Storage Reliability: Durability vs. Availability

Introduction

Storage is bound to fail — regardless of whether you are using HDDs, SSDs, enterprise-grade mediums or not, data integrity is not guaranteed. Many factors can cause storage to fail or become unavailable: bit-flips, RAID failure — even a fiber cut can disrupt your access to stored information. In the case of web-hosting, or content delivery networks (CDNs with storage APIs or cloud storage providers), the term “Storage durability” and “Storage availability” are often used incorrectly — leading to, at best, no loss of data — or worse, losing valuable (unrecoverable) information.

Having said that, the distinction between the two terms is small, but succinct: durability refers to how safe data is from being lost, while data availability refers to how often you can access your stored data.

Storage Durability

When a provider mentions the term “reliability,” or “uptime,” they are often speaking of your guaranteed access (you may be promised, say, that your data is accessible 99.95% of the time during any given month; this is equal to around 43 seconds a day of downtime or almost 5 hours of downtime a year). While reliability can refer to the durability of your stored objects, it is crucial to have this clarified to avoid any unintended consequences; otherwise, a small fire, or events of force majeure (floods, earthquakes, etc. that can damage drives), may wipe out a large portion (or even all of) of data.

One idea that has not been mentioned yet is how storage durability can be improved. When storing important information, cloud platforms often employ “RAID” setups and backups. The most important, but often overlooked feature, is off-site replication.

A simple analogy can explain: imagine if all of your data is stored on your thumb-drive. If there is a flood, your flash drive might become irrecoverably damaged and data is lost. If you had two mirrored USB drives, albeit having one stored in another state or province, the latter drive will still be intact, thus maintaining the integrity of your data. This can be further improved by having local mirrors, or “RAID,” setup among both drives — this ensures that in the event of one site being lost, the other site still has a layer of redundancy.

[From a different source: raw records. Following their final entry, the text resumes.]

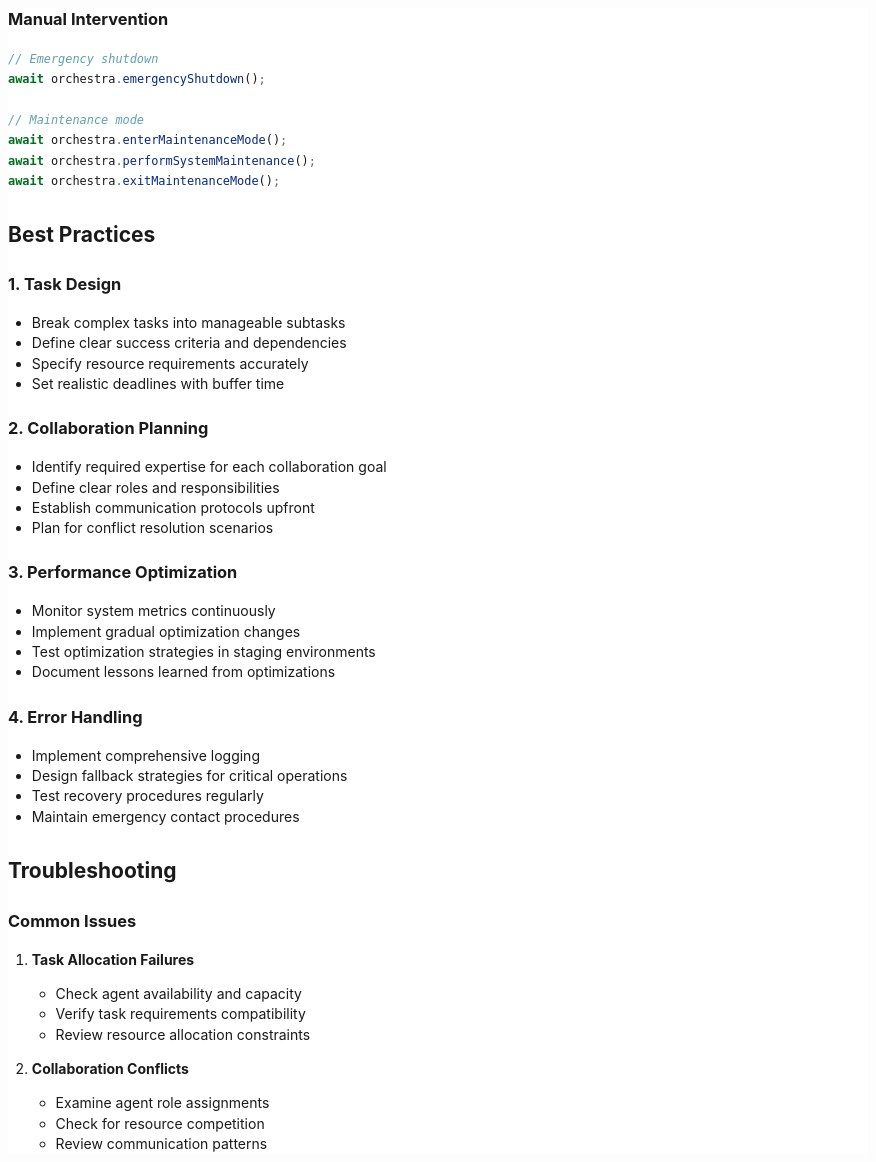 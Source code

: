 ### Manual Intervention

```typescript
// Emergency shutdown
await orchestra.emergencyShutdown();

// Maintenance mode
await orchestra.enterMaintenanceMode();
await orchestra.performSystemMaintenance();
await orchestra.exitMaintenanceMode();
```

## Best Practices

### 1. Task Design
- Break complex tasks into manageable subtasks
- Define clear success criteria and dependencies
- Specify resource requirements accurately
- Set realistic deadlines with buffer time

### 2. Collaboration Planning
- Identify required expertise for each collaboration goal
- Define clear roles and responsibilities
- Establish communication protocols upfront
- Plan for conflict resolution scenarios

### 3. Performance Optimization
- Monitor system metrics continuously
- Implement gradual optimization changes
- Test optimization strategies in staging environments
- Document lessons learned from optimizations

### 4. Error Handling
- Implement comprehensive logging
- Design fallback strategies for critical operations
- Test recovery procedures regularly
- Maintain emergency contact procedures

## Troubleshooting

### Common Issues

1. **Task Allocation Failures**
   - Check agent availability and capacity
   - Verify task requirements compatibility
   - Review resource allocation constraints

2. **Collaboration Conflicts**
   - Examine agent role assignments
   - Check for resource competition
   - Review communication patterns
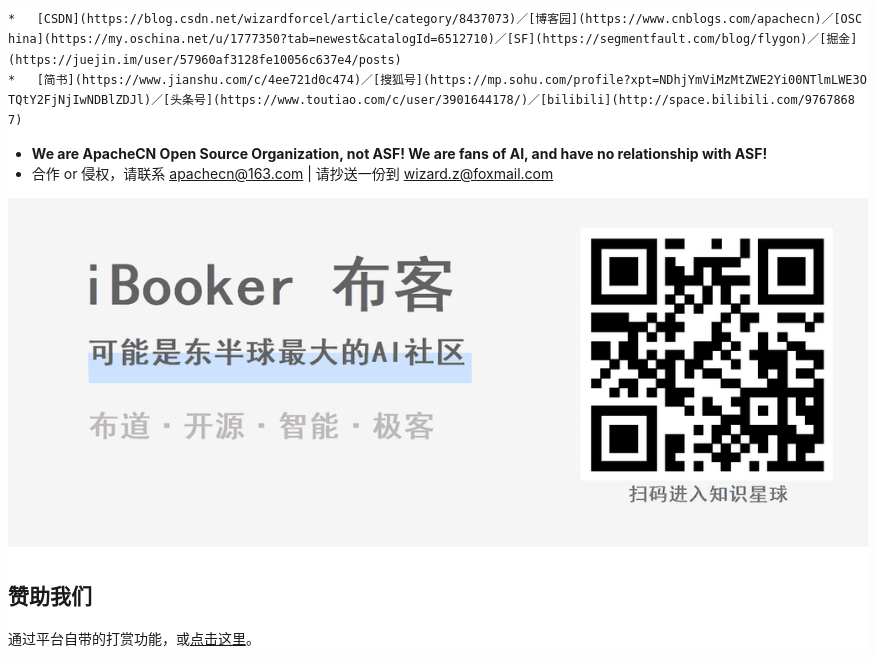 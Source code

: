     *   [CSDN](https://blog.csdn.net/wizardforcel/article/category/8437073)／[博客园](https://www.cnblogs.com/apachecn)／[OSChina](https://my.oschina.net/u/1777350?tab=newest&catalogId=6512710)／[SF](https://segmentfault.com/blog/flygon)／[掘金](https://juejin.im/user/57960af3128fe10056c637e4/posts)
    *   [简书](https://www.jianshu.com/c/4ee721d0c474)／[搜狐号](https://mp.sohu.com/profile?xpt=NDhjYmViMzMtZWE2Yi00NTlmLWE3OTQtY2FjNjIwNDBlZDJl)／[头条号](https://www.toutiao.com/c/user/3901644178/)／[bilibili](http://space.bilibili.com/97678687)
*   **We are ApacheCN Open Source Organization, not ASF! We are fans of AI, and have no relationship with ASF!**
*   合作 or 侵权，请联系 apachecn@163.com | 请抄送一份到 wizard.z@foxmail.com

![](../img/e7defc6e3124d3f811b405137ca1a4a8.png)

## **赞助我们**

通过平台自带的打赏功能，或[点击这里](https://imgconvert.csdnimg.cn/aHR0cDovL2hvbWUuYXBhY2hlY24ub3JnL2ltZy9hYm91dC9kb25hdGUuanBn?x-oss-process=image/format,png)。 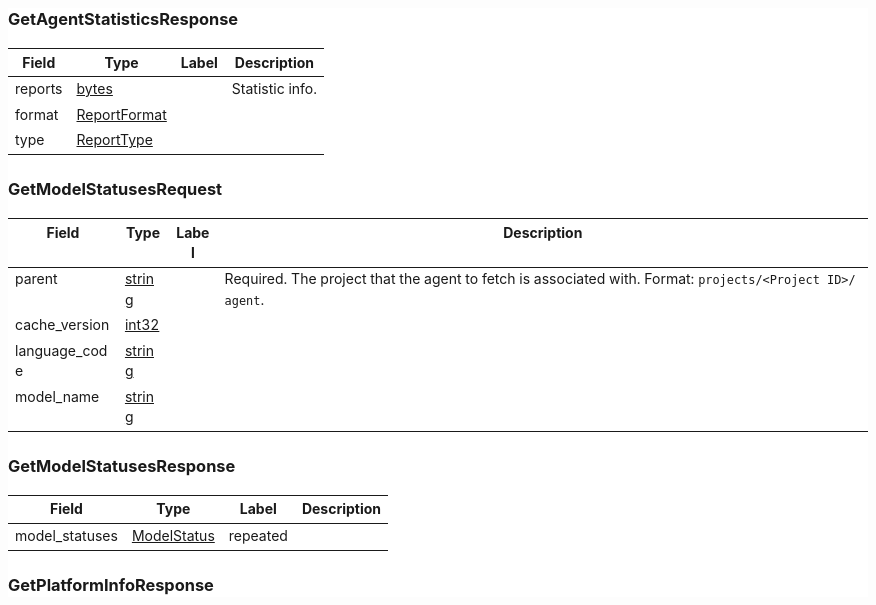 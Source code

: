 




<a name="ondewo.nlu.GetAgentStatisticsResponse"></a>

### GetAgentStatisticsResponse



| Field | Type | Label | Description |
| ----- | ---- | ----- | ----------- |
| reports | [bytes](#bytes) |  | Statistic info. |
| format | [ReportFormat](#ondewo.nlu.ReportFormat) |  |  |
| type | [ReportType](#ondewo.nlu.ReportType) |  |  |






<a name="ondewo.nlu.GetModelStatusesRequest"></a>

### GetModelStatusesRequest



| Field | Type | Label | Description |
| ----- | ---- | ----- | ----------- |
| parent | [string](#string) |  | Required. The project that the agent to fetch is associated with. Format: `projects/<Project ID>/agent`. |
| cache_version | [int32](#int32) |  |  |
| language_code | [string](#string) |  |  |
| model_name | [string](#string) |  |  |






<a name="ondewo.nlu.GetModelStatusesResponse"></a>

### GetModelStatusesResponse



| Field | Type | Label | Description |
| ----- | ---- | ----- | ----------- |
| model_statuses | [ModelStatus](#ondewo.nlu.ModelStatus) | repeated |  |






<a name="ondewo.nlu.GetPlatformInfoResponse"></a>

### GetPlatformInfoResponse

Simply put: from data corruption, to complete data loss, data durability is a measure of how safe data is from being lost. If a provider advertises 99.99995% data durability, this means that there will be a 0.00005% chance of data being lost (this does not necessarily have to be a complete loss — data loss refers to a loss of 1 or more bits) during a given year.

Storage Availability

The easiest category of “reliability” to understand is availability. While providers often strive to guarantee network stability and have mirrors to ensure uptime during maintenance, there are always factors that can defeat even the most reliable infrastructure.

If “host A” states that they will guarantee availability for 99.99% of the time, while “host B” states that they will only guarantee availability for 99% of the time, we are looking at almost a four day difference in possible downtime a year.

(for easier calculations, you can refer to https://uptime.is)

Depending on the use-case, a single second of lost availability might cost hundreds — even millions of dollars in lost revenue. So, taking storage availability into account is significant and as important as durability.

Conclusion

When browsing for cloud providers, or even building your own server, data durability and availability are key factors to deciding on a suitable solution. Data loss or corruption can occur at any time — even with the biggest of cloud providers. Furthermore, data availability should not be overlooked either (not being able to access your objects can mean not being able to load product images during, ex. A Christmas sale — resulting in significant financial penalties).

In essence, while they may seem the same, taking both data availability and data durability into account will ensure that no unexpected surprises occur.

Glossary

Service Availability

A service's overall availability and guaranteed uptime.

HDD

Hard Disk Drive. A type of non-volatile data storage device that reads and writes data on physical discs.

SSD

Solid State Drive. A type of non-volatile data storage device that reads and writes data electronically.